#### PROBLEM:
Please retype the records below exactly, from the first line through the line containing "#### Exercise_46", and leave out any pictures.

#### SUPPLIED MATERIAL:
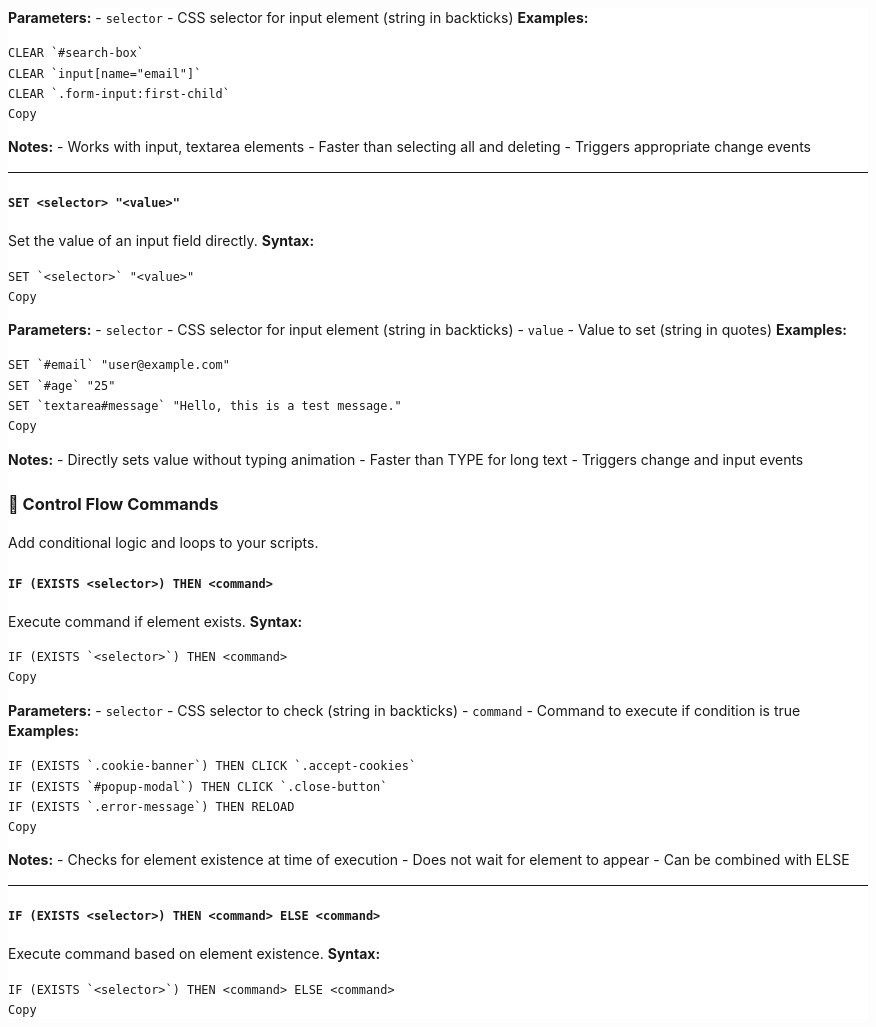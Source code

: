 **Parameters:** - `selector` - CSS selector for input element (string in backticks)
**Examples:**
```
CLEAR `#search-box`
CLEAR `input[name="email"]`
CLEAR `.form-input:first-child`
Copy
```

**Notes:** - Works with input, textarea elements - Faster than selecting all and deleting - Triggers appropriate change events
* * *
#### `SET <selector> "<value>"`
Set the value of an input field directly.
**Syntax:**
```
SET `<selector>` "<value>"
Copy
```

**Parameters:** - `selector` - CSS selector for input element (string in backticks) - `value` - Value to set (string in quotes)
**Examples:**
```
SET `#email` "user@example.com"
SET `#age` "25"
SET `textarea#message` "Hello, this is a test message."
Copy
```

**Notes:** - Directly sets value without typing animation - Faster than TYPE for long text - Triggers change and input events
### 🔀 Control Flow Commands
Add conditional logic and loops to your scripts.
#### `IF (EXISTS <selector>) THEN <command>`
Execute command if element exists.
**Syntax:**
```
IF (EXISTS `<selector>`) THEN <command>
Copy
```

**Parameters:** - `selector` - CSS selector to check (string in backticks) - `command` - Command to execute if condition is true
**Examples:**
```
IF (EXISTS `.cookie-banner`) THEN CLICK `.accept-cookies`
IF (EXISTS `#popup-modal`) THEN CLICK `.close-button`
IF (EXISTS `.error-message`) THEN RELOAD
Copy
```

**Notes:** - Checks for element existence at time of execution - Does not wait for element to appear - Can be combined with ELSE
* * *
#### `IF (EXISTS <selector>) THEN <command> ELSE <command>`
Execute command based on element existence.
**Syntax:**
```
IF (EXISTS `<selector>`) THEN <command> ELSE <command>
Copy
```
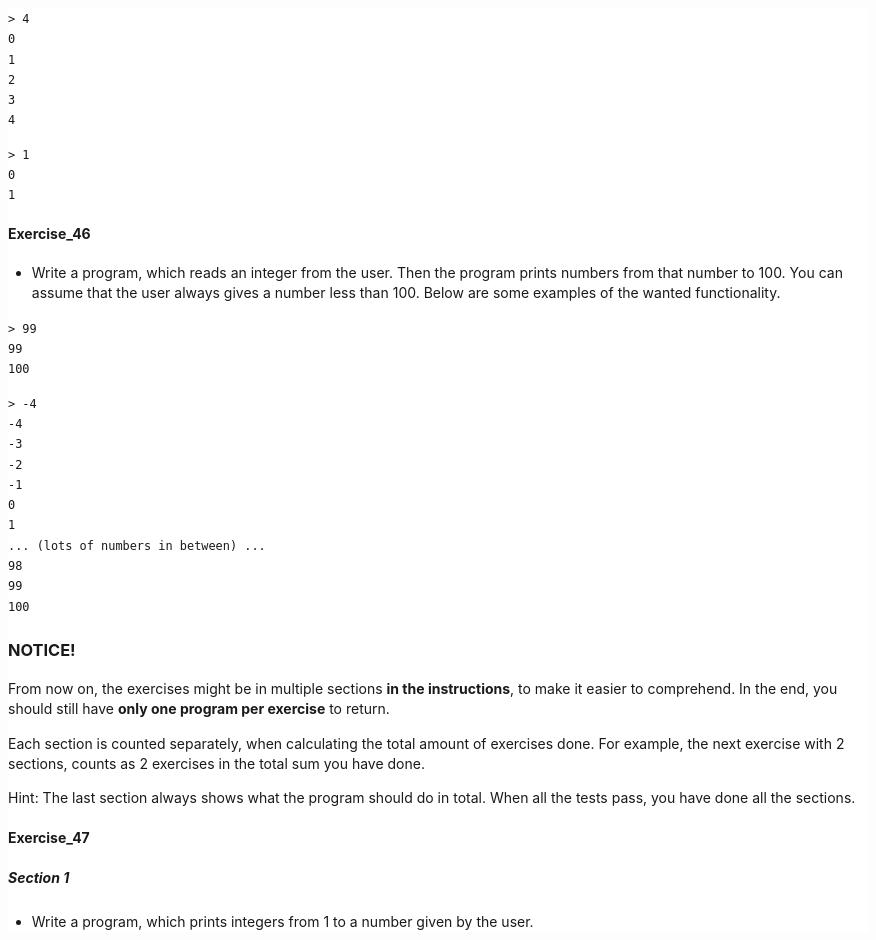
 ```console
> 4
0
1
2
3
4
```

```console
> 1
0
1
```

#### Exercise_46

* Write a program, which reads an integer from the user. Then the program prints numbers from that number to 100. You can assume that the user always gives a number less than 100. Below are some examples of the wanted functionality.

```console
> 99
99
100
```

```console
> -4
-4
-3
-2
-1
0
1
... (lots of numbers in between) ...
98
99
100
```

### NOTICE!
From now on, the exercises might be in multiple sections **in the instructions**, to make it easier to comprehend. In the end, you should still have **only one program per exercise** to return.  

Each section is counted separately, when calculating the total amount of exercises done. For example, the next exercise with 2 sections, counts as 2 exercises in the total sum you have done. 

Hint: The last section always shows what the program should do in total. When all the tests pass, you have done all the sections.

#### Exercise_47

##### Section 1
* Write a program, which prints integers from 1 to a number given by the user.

#### EXERCISE RESPONSE:
Source code

: **Parameters:** - `selector` - CSS selector for input element (string in backticks)
**Examples:**
```
CLEAR `#search-box`
CLEAR `input[name="email"]`
CLEAR `.form-input:first-child`
Copy
```

**Notes:** - Works with input, textarea elements - Faster than selecting all and deleting - Triggers appropriate change events
* * *
#### `SET <selector> "<value>"`
Set the value of an input field directly.
**Syntax:**
```
SET `<selector>` "<value>"
Copy
```

**Parameters:** - `selector` - CSS selector for input element (string in backticks) - `value` - Value to set (string in quotes)
**Examples:**
```
SET `#email` "user@example.com"
SET `#age` "25"
SET `textarea#message` "Hello, this is a test message."
Copy
```

**Notes:** - Directly sets value without typing animation - Faster than TYPE for long text - Triggers change and input events
### 🔀 Control Flow Commands
Add conditional logic and loops to your scripts.
#### `IF (EXISTS <selector>) THEN <command>`
Execute command if element exists.
**Syntax:**
```
IF (EXISTS `<selector>`) THEN <command>
Copy
```

**Parameters:** - `selector` - CSS selector to check (string in backticks) - `command` - Command to execute if condition is true
**Examples:**
```
IF (EXISTS `.cookie-banner`) THEN CLICK `.accept-cookies`
IF (EXISTS `#popup-modal`) THEN CLICK `.close-button`
IF (EXISTS `.error-message`) THEN RELOAD
Copy
```

**Notes:** - Checks for element existence at time of execution - Does not wait for element to appear - Can be combined with ELSE
* * *
#### `IF (EXISTS <selector>) THEN <command> ELSE <command>`
Execute command based on element existence.
**Syntax:**
```
IF (EXISTS `<selector>`) THEN <command> ELSE <command>
Copy
```
 ```console
> 4
0
1
2
3
4
```

```console
> 1
0
1
```

#### Exercise_46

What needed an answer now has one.